With the advent of Islam, Sanskrit language was replaced with Farsi, and Sharada with Arabic script. For some time in the beginning, the use of bilingual scripts continued but ultimately Sharada was pushed out. Replacement of Sanskrit with Farsi was a direct onslaught on Kashmiri dialect, which had become popular around the time of arrival of the Muslims. Though local Muslim intelligentsia borrowed a large number of Arabic and Farsi words to enrich Kashmiri dialect, yet since Farsi was the official language, Kashmiri dialect had no chance of assuming the status of written official language. At the same time to the great consternation of neo-Muslim intellectual class, Arabic script was totally inadequate to represent peculiar Kashmiri sounds and vowels. They would not revise Arabic script, as that would be nothing short of sacrilege (Arabic is the script in which the Quran has been written), and they were loath to revert to Sharada script as that would mean reviving infidelity (to use the script of the infidels). Stuck between the two, Kashmiri language got stifled and was pushed to the background. It is no argument that lakhs of Kashmiris are speaking Kashmiri dialect. It may be so but it is incapable of producing any literature of merit. The power of a language should be examined in its ability to write history, which is totally absent in the case of Kashmiri.

 

To sum up this long exposition, we find that mediaeval Kashmir historians were mostly propagators of a new faith, which was not of local origin but imported by missionaries who, in turn, had been converted earlier in point of time.
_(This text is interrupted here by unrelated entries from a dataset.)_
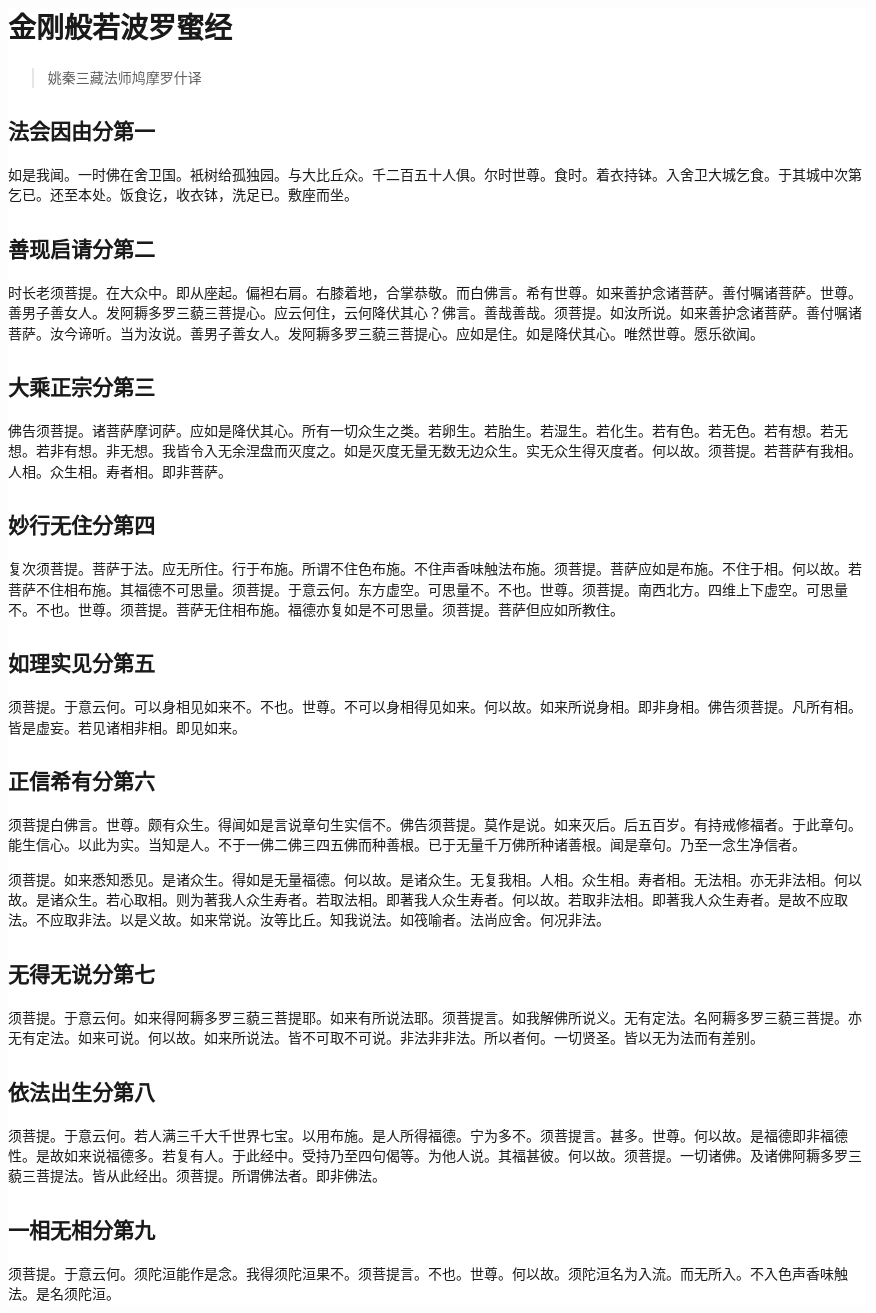 # 金刚般若波罗蜜经

> 姚秦三藏法师鸠摩罗什译

## 法会因由分第一

如是我闻。一时佛在舍卫国。衹树给孤独园。与大比丘众。千二百五十人俱。尔时世尊。食时。着衣持钵。入舍卫大城乞食。于其城中次第乞已。还至本处。饭食讫，收衣钵，洗足已。敷座而坐。

## 善现启请分第二

时长老须菩提。在大众中。即从座起。偏袒右肩。右膝着地，合掌恭敬。而白佛言。希有世尊。如来善护念诸菩萨。善付嘱诸菩萨。世尊。善男子善女人。发阿耨多罗三藐三菩提心。应云何住，云何降伏其心？佛言。善哉善哉。须菩提。如汝所说。如来善护念诸菩萨。善付嘱诸菩萨。汝今谛听。当为汝说。善男子善女人。发阿耨多罗三藐三菩提心。应如是住。如是降伏其心。唯然世尊。愿乐欲闻。

## 大乘正宗分第三

佛告须菩提。诸菩萨摩诃萨。应如是降伏其心。所有一切众生之类。若卵生。若胎生。若湿生。若化生。若有色。若无色。若有想。若无想。若非有想。非无想。我皆令入无余涅盘而灭度之。如是灭度无量无数无边众生。实无众生得灭度者。何以故。须菩提。若菩萨有我相。人相。众生相。寿者相。即非菩萨。

## 妙行无住分第四

复次须菩提。菩萨于法。应无所住。行于布施。所谓不住色布施。不住声香味触法布施。须菩提。菩萨应如是布施。不住于相。何以故。若菩萨不住相布施。其福德不可思量。须菩提。于意云何。东方虚空。可思量不。不也。世尊。须菩提。南西北方。四维上下虚空。可思量不。不也。世尊。须菩提。菩萨无住相布施。福德亦复如是不可思量。须菩提。菩萨但应如所教住。

## 如理实见分第五

须菩提。于意云何。可以身相见如来不。不也。世尊。不可以身相得见如来。何以故。如来所说身相。即非身相。佛告须菩提。凡所有相。皆是虚妄。若见诸相非相。即见如来。

## 正信希有分第六

须菩提白佛言。世尊。颇有众生。得闻如是言说章句生实信不。佛告须菩提。莫作是说。如来灭后。后五百岁。有持戒修福者。于此章句。能生信心。以此为实。当知是人。不于一佛二佛三四五佛而种善根。已于无量千万佛所种诸善根。闻是章句。乃至一念生净信者。

须菩提。如来悉知悉见。是诸众生。得如是无量福德。何以故。是诸众生。无复我相。人相。众生相。寿者相。无法相。亦无非法相。何以故。是诸众生。若心取相。则为著我人众生寿者。若取法相。即著我人众生寿者。何以故。若取非法相。即著我人众生寿者。是故不应取法。不应取非法。以是义故。如来常说。汝等比丘。知我说法。如筏喻者。法尚应舍。何况非法。

## 无得无说分第七

须菩提。于意云何。如来得阿耨多罗三藐三菩提耶。如来有所说法耶。须菩提言。如我解佛所说义。无有定法。名阿耨多罗三藐三菩提。亦无有定法。如来可说。何以故。如来所说法。皆不可取不可说。非法非非法。所以者何。一切贤圣。皆以无为法而有差别。

## 依法出生分第八

须菩提。于意云何。若人满三千大千世界七宝。以用布施。是人所得福德。宁为多不。须菩提言。甚多。世尊。何以故。是福德即非福德性。是故如来说福德多。若复有人。于此经中。受持乃至四句偈等。为他人说。其福甚彼。何以故。须菩提。一切诸佛。及诸佛阿耨多罗三藐三菩提法。皆从此经出。须菩提。所谓佛法者。即非佛法。

## 一相无相分第九

须菩提。于意云何。须陀洹能作是念。我得须陀洹果不。须菩提言。不也。世尊。何以故。须陀洹名为入流。而无所入。不入色声香味触法。是名须陀洹。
The true story of conversion of local people has remained untold. However, some insights are now available. Feudal system of Hindu period continued unchanged under the Sultans. Kashmir peasantry remained a neglected lot. In due course of time, the foreigners dominated the indigenous people and thus a superstructure of traditional Kashmirian society came into being. In these cataclysmic socio-political changes, the greatest loss to Kashmir was crippling the potential of their language and denying it a scientific script.

 

The End.

 

(The author is the former Director of the Centre of Central Asian Studies, Kashmir University, Srinagar).